[Items listed in a dataset]
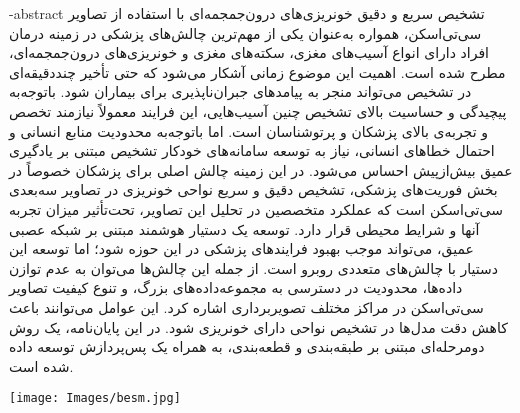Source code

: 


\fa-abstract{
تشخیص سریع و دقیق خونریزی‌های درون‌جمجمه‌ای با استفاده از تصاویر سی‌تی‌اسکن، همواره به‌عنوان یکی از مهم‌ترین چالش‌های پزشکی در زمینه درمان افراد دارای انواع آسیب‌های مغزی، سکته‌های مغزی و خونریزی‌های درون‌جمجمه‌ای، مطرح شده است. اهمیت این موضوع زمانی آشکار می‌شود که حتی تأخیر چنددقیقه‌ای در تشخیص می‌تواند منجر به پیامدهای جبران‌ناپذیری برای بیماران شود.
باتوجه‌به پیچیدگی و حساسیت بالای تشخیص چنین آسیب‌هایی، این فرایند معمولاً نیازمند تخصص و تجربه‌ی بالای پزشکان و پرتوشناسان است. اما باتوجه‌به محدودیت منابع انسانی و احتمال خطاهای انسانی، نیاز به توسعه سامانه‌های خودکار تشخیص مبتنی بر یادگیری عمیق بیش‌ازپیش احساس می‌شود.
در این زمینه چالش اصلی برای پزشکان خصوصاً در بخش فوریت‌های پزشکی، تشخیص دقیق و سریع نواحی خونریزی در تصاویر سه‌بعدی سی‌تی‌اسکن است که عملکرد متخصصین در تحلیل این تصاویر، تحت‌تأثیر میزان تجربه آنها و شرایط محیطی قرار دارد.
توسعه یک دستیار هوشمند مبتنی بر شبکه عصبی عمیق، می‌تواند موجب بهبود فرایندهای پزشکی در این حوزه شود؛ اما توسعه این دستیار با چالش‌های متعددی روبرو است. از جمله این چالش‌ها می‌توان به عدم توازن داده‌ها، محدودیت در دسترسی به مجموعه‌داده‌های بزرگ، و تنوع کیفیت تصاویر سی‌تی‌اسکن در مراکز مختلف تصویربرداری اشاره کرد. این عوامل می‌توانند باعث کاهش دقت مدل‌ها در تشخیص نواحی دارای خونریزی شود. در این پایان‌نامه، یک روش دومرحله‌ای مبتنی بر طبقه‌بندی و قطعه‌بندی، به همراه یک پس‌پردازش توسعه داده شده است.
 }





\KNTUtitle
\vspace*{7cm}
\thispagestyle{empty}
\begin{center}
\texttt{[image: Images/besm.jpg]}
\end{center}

What to produce: Count up the lines in the entries above where the word "دارای" appears, and give the figure with nothing added.

Result of this task: 2